Le sue dichiarazioni sono andate a ingrossare il fascicolo dei finanzieri del Nucleo di polizia economica-finanziaria di Palermo. Conti alla mano si tratta di 16 milioni e mezzo “sprecati” per inseguire il sogno industriale di Termini Imerese, fra spese non ammissibili al finanziamento, costi fantasma e strani movimenti bancari. Da qui la contestazione di malversazione ai danni dello Stato contesta a Ginatta e all’amministratore Cosimo Di Cursi.
Il primo via libera all’erogazione di 21 milioni è del dicembre 2016, di cui 19 milioni dovevano essere spesi entro giugno 2017. Il 6 luglio, dopo un tira e molla con Invitalia, società del Ministero dello Sviluppo economico, Blutec presenta uno stato di avanzamento lavori di tre milioni di euro e un altro, nel marzo 2018, di 14 milioni”.
Secondo la Procura di Termini Imerese, invece di finanziare la rinascita dello stabilimento ex Fiat, il denaro sarebbe finito in un buco nero di speculazioni finanziarie e operazioni sospette.
Ad esempio risultano rendicontante le spese – più di un milione e 250 mila euro – per un software di progettazione. I finanzieri hanno raccolto le testimonianze dei dipendenti tornati in fabbrica: non hanno mai utilizzato e neppure visto il costoso programma.
Nel dicembre 2016 i primi 8 milioni di finanziamenti vengono erogati su un conto corrente aperto in una filiale milanese del Credite Suisse. Lo stesso giorno il denaro transita su un ulteriore rapporto finanziario denominato “premium mandate”. Sul vecchio conto restano 350 euro. Che fine hanno fatto i soldi? La Procura parla di investimenti in attività speculativa che nulla hanno a che fare con il progetto industriale.
Ad aggiungere anomalie al già torbido quadro sono alcuni passaggi di denaro da Bluec a Metec,(la società madre di cui Blutec è la partecipata) di cui Ginnatta è il proprietario. Ed ancora i soldi transitati verso una società riconducibili ai figli del presidente del Cda di Blutec. Si tratta di poco più di due milioni di euro “non riconducibili ad alcuna fatturazione”.
Quando Invitalia ha messo l’azienda con le spalle al muro chiedendo la restituzione dei finanziamenti i vertici di Blutec hanno chiesto ulteriore tempo e si è iniziato a parlare di un nuovo progetto industriale con il ministero. Troppo tardi: i soldi andavano recuperati.

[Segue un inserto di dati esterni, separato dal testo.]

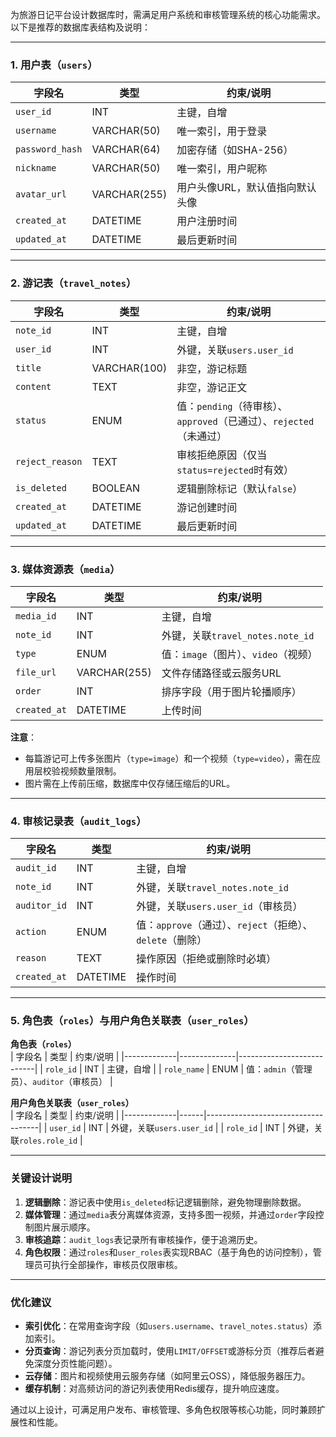 为旅游日记平台设计数据库时，需满足用户系统和审核管理系统的核心功能需求。以下是推荐的数据库表结构及说明：

---

### **1. 用户表（`users`）**
| 字段名          | 类型        | 约束/说明                          |
|-----------------|-------------|------------------------------------|
| `user_id`       | INT         | 主键，自增                         |
| `username`      | VARCHAR(50) | 唯一索引，用于登录                 |
| `password_hash` | VARCHAR(64) | 加密存储（如SHA-256）              |
| `nickname`      | VARCHAR(50) | 唯一索引，用户昵称                 |
| `avatar_url`    | VARCHAR(255)| 用户头像URL，默认值指向默认头像     |
| `created_at`    | DATETIME    | 用户注册时间                       |
| `updated_at`    | DATETIME    | 最后更新时间                       |

---

### **2. 游记表（`travel_notes`）**
| 字段名          | 类型         | 约束/说明                          |
|-----------------|--------------|------------------------------------|
| `note_id`       | INT          | 主键，自增                         |
| `user_id`       | INT          | 外键，关联`users.user_id`          |
| `title`         | VARCHAR(100) | 非空，游记标题                     |
| `content`       | TEXT         | 非空，游记正文                     |
| `status`        | ENUM         | 值：`pending`（待审核）、`approved`（已通过）、`rejected`（未通过） |
| `reject_reason` | TEXT         | 审核拒绝原因（仅当`status=rejected`时有效） |
| `is_deleted`    | BOOLEAN      | 逻辑删除标记（默认`false`）         |
| `created_at`    | DATETIME     | 游记创建时间                       |
| `updated_at`    | DATETIME     | 最后更新时间                       |

---

### **3. 媒体资源表（`media`）**
| 字段名          | 类型         | 约束/说明                          |
|-----------------|--------------|------------------------------------|
| `media_id`      | INT          | 主键，自增                         |
| `note_id`       | INT          | 外键，关联`travel_notes.note_id`   |
| `type`          | ENUM         | 值：`image`（图片）、`video`（视频）|
| `file_url`      | VARCHAR(255) | 文件存储路径或云服务URL            |
| `order`         | INT          | 排序字段（用于图片轮播顺序）       |
| `created_at`    | DATETIME     | 上传时间                           |

**注意**：  
- 每篇游记可上传多张图片（`type=image`）和一个视频（`type=video`），需在应用层校验视频数量限制。
- 图片需在上传前压缩，数据库中仅存储压缩后的URL。

---

### **4. 审核记录表（`audit_logs`）**
| 字段名          | 类型         | 约束/说明                          |
|-----------------|--------------|------------------------------------|
| `audit_id`      | INT          | 主键，自增                         |
| `note_id`       | INT          | 外键，关联`travel_notes.note_id`   |
| `auditor_id`    | INT          | 外键，关联`users.user_id`（审核员）|
| `action`        | ENUM         | 值：`approve`（通过）、`reject`（拒绝）、`delete`（删除） |
| `reason`        | TEXT         | 操作原因（拒绝或删除时必填）       |
| `created_at`    | DATETIME     | 操作时间                           |

---

### **5. 角色表（`roles`）与用户角色关联表（`user_roles`）**
**角色表（`roles`）**  
| 字段名      | 类型         | 约束/说明                  |
|-------------|--------------|---------------------------|
| `role_id`   | INT          | 主键，自增                |
| `role_name` | ENUM         | 值：`admin`（管理员）、`auditor`（审核员） |

**用户角色关联表（`user_roles`）**  
| 字段名      | 类型 | 约束/说明                          |
|-------------|------|------------------------------------|
| `user_id`   | INT  | 外键，关联`users.user_id`          |
| `role_id`   | INT  | 外键，关联`roles.role_id`          |

---

### **关键设计说明**
1. **逻辑删除**：游记表中使用`is_deleted`标记逻辑删除，避免物理删除数据。
2. **媒体管理**：通过`media`表分离媒体资源，支持多图一视频，并通过`order`字段控制图片展示顺序。
3. **审核追踪**：`audit_logs`表记录所有审核操作，便于追溯历史。
4. **角色权限**：通过`roles`和`user_roles`表实现RBAC（基于角色的访问控制），管理员可执行全部操作，审核员仅限审核。

---

### **优化建议**
- **索引优化**：在常用查询字段（如`users.username`、`travel_notes.status`）添加索引。
- **分页查询**：游记列表分页加载时，使用`LIMIT/OFFSET`或游标分页（推荐后者避免深度分页性能问题）。
- **云存储**：图片和视频使用云服务存储（如阿里云OSS），降低服务器压力。
- **缓存机制**：对高频访问的游记列表使用Redis缓存，提升响应速度。

通过以上设计，可满足用户发布、审核管理、多角色权限等核心功能，同时兼顾扩展性和性能。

La Blutec da oggi è in amministrazione giudiziaria. Una nota del responsabile della comunicazione spiega che “sono attualmente in corso le attività di immissione in possesso della società, e nelle prossime ore sarà cura dell’amministratore nominato prendere contatti con tutti gli stakeholders interessati, clienti, partner commerciali, fornitori, al fine di garantire la continuità del ciclo produttivo e la tutela dei posti di lavoro. L’azienda è e continua ad essere operativa”.